Your assignment: The answer must be every line of the data that holds the word "model".

Records from a collection:
□ □ □ □ □
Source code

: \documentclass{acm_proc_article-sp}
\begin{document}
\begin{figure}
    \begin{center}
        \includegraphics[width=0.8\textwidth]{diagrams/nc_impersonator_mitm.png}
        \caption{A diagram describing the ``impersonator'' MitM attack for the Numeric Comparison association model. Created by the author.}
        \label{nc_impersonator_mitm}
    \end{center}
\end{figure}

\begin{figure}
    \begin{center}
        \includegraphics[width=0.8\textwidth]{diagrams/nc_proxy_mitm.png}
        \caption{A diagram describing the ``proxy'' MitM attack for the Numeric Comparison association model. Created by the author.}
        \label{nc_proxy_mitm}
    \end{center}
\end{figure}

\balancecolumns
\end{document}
□ □ □ □ □
Exercise answer:
        \caption{A diagram describing the ``impersonator'' MitM attack for the Numeric Comparison association model. Created by the author.}
        \caption{A diagram describing the ``proxy'' MitM attack for the Numeric Comparison association model. Created by the author.}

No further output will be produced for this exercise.